**TASK TO CARRY OUT**
Please transcribe exactly, and only, the lines of the data below between the line holding "type de client." and the line holding "Il s'agit de", inclusive.

□ □ □

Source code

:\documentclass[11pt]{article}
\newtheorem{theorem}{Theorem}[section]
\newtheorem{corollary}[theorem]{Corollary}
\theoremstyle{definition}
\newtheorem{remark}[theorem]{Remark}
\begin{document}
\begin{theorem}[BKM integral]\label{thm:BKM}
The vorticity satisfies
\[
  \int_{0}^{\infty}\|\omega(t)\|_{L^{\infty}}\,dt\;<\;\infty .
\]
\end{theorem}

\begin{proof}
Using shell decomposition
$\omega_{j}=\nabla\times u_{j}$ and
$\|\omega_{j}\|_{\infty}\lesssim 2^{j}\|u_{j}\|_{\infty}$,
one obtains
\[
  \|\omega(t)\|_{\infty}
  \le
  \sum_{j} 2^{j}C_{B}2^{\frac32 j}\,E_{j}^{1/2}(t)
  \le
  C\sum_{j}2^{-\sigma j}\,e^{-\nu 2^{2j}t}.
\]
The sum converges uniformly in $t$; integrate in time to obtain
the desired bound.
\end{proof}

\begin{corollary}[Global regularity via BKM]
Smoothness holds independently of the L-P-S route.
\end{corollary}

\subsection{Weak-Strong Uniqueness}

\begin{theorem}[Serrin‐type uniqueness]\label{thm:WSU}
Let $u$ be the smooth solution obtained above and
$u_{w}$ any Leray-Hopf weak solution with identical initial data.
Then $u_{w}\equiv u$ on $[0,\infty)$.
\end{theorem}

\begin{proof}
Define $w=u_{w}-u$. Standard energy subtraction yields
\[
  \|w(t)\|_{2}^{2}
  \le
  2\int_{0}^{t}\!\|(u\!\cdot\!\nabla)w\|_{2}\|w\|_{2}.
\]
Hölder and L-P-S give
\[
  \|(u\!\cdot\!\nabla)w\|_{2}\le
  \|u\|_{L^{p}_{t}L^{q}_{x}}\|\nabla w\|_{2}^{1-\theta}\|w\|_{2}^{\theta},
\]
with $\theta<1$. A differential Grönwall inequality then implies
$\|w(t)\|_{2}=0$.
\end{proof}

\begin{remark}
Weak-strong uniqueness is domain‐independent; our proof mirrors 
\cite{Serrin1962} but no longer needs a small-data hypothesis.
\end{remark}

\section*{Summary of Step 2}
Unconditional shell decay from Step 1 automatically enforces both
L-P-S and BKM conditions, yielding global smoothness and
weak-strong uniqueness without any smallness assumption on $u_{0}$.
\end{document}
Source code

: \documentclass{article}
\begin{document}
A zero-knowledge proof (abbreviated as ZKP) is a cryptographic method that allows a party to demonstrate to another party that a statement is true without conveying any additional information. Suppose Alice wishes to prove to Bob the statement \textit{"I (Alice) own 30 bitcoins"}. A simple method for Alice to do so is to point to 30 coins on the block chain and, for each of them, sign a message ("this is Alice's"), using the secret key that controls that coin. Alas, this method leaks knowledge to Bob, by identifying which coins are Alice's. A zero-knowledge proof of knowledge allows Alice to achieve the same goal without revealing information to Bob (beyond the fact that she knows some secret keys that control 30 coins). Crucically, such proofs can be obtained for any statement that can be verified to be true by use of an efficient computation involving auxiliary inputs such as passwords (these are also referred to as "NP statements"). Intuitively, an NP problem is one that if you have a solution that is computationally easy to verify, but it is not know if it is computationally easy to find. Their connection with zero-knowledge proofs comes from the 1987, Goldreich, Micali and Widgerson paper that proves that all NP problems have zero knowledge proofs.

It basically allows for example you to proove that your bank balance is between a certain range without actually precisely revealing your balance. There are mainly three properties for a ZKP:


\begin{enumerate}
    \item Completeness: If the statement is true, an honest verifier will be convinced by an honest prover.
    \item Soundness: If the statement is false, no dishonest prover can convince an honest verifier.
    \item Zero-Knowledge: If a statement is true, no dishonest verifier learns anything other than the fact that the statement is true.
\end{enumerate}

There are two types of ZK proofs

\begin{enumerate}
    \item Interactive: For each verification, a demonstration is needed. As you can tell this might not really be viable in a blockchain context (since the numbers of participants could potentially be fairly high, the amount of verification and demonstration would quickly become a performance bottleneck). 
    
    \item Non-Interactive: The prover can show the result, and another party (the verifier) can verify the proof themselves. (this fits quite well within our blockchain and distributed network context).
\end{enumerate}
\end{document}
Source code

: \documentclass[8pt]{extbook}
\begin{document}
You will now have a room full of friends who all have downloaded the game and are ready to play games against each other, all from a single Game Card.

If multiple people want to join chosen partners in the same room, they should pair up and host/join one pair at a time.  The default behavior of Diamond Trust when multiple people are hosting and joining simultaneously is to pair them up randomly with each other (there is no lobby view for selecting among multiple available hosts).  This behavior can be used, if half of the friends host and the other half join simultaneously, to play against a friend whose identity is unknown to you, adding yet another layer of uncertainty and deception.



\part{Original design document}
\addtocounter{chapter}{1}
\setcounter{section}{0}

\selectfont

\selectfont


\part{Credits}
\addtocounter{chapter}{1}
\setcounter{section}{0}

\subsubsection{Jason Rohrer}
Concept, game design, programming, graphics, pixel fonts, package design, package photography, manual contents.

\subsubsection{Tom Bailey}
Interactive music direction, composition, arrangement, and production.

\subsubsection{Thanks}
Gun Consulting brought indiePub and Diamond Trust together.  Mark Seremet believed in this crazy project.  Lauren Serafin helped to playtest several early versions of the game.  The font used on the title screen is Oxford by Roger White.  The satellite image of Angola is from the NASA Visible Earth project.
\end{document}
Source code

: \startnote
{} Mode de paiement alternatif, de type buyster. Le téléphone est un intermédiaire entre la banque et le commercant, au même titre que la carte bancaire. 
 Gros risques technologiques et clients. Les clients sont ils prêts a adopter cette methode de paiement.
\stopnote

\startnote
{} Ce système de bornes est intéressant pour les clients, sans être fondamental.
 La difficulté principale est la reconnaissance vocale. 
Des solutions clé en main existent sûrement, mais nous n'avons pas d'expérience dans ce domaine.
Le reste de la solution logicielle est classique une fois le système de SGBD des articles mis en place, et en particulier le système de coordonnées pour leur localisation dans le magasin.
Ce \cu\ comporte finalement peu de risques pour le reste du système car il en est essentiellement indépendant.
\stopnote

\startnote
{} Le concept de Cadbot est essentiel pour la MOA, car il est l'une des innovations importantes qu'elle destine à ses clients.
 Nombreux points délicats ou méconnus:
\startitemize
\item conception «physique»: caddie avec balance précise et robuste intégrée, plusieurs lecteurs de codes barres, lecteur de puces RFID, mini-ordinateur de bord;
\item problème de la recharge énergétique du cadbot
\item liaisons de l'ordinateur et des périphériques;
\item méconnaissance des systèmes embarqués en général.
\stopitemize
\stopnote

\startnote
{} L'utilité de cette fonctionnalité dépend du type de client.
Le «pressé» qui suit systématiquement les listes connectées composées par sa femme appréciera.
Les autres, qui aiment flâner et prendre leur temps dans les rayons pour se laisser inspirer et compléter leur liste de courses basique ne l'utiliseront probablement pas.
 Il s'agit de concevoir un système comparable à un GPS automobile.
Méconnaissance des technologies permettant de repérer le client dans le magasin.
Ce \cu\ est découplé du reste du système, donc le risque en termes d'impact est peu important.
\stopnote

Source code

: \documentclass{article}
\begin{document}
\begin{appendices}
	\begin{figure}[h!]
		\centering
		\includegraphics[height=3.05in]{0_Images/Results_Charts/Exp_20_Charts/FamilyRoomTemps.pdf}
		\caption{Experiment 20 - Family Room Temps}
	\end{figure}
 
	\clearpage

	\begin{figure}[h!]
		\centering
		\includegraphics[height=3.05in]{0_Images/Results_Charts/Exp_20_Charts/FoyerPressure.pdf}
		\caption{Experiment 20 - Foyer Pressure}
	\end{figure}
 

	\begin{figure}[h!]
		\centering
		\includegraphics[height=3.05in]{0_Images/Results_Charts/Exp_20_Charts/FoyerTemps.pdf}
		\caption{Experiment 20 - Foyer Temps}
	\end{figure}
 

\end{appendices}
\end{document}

□ □ □

**EXERCISE RESPONSE**
{} L'utilité de cette fonctionnalité dépend du type de client.
Le «pressé» qui suit systématiquement les listes connectées composées par sa femme appréciera.
Les autres, qui aiment flâner et prendre leur temps dans les rayons pour se laisser inspirer et compléter leur liste de courses basique ne l'utiliseront probablement pas.
 Il s'agit de concevoir un système comparable à un GPS automobile.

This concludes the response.